- **EXERCISE INSTRUCTIONS**
Among the lines below, keep only those from the one containing "Powershell script to restrict admin internet" through the one containing "To ensure the", and reproduce them exactly.

- **DATA FOR REVIEW**
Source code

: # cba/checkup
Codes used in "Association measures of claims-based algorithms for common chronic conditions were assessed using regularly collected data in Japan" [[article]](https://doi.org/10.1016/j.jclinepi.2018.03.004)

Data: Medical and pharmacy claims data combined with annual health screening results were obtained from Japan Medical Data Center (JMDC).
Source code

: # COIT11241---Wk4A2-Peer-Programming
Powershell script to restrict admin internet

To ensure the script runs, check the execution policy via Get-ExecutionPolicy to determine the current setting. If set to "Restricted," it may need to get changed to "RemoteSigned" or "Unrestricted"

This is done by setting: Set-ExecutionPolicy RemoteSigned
...
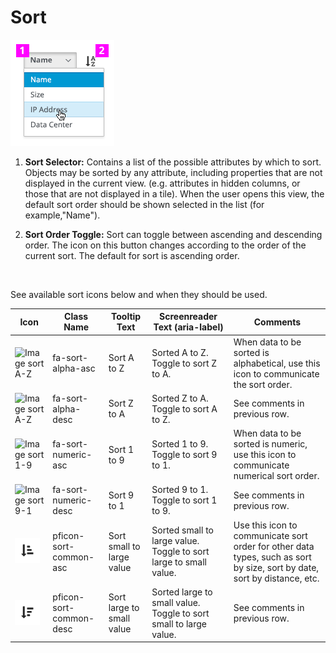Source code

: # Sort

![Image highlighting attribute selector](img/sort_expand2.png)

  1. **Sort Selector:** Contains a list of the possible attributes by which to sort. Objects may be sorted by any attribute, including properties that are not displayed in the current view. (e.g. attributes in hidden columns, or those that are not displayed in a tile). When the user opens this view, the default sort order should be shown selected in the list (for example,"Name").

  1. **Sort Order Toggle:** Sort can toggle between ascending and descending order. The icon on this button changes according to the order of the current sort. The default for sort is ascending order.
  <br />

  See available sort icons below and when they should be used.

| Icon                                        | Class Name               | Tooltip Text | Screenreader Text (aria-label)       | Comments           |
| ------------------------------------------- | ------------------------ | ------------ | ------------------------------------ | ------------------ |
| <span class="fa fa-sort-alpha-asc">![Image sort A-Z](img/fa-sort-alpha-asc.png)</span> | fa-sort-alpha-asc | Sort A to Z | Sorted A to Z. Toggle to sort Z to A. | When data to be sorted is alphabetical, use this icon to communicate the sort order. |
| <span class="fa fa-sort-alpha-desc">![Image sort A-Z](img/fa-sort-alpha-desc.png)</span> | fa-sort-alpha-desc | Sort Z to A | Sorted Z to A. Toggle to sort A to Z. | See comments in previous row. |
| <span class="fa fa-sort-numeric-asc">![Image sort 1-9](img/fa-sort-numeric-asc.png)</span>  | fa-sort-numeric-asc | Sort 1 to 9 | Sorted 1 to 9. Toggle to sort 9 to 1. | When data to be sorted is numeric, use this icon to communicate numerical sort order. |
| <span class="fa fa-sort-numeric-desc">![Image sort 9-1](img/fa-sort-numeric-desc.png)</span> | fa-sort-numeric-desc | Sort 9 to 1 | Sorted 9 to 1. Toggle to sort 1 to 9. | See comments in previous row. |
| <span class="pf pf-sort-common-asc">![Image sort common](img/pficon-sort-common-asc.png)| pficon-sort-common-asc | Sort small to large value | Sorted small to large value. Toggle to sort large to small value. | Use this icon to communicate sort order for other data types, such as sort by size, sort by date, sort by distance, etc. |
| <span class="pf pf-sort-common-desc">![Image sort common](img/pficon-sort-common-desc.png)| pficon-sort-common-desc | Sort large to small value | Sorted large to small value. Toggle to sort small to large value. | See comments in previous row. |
---
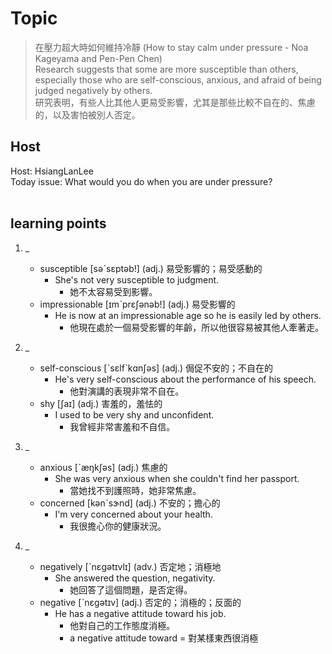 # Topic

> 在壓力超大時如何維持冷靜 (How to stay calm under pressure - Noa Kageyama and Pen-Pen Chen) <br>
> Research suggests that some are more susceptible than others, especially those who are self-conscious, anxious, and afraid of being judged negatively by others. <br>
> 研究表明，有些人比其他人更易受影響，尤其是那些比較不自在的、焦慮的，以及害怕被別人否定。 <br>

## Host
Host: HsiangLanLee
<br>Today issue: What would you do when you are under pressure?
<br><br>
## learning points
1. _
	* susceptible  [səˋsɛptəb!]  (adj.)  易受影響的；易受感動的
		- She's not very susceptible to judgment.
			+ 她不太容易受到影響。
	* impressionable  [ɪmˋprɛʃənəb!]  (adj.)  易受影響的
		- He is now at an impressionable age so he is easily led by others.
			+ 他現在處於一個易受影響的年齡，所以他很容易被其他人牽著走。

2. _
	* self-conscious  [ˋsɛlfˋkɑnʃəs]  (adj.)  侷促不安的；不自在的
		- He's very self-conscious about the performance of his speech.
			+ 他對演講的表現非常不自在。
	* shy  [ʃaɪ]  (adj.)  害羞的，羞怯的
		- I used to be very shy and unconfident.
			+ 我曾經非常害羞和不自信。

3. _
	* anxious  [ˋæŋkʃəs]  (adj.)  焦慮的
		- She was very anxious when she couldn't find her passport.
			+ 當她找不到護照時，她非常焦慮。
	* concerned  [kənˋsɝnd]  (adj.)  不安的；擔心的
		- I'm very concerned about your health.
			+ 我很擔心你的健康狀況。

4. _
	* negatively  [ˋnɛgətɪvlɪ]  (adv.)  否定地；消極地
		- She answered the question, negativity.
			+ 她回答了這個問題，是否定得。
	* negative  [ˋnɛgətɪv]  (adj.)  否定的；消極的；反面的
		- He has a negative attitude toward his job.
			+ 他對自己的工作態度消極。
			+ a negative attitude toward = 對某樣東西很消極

- **YOUR SOLUTION**
Powershell script to restrict admin internet

To ensure the script runs, check the execution policy via Get-ExecutionPolicy to determine the current setting. If set to "Restricted," it may need to get changed to "RemoteSigned" or "Unrestricted"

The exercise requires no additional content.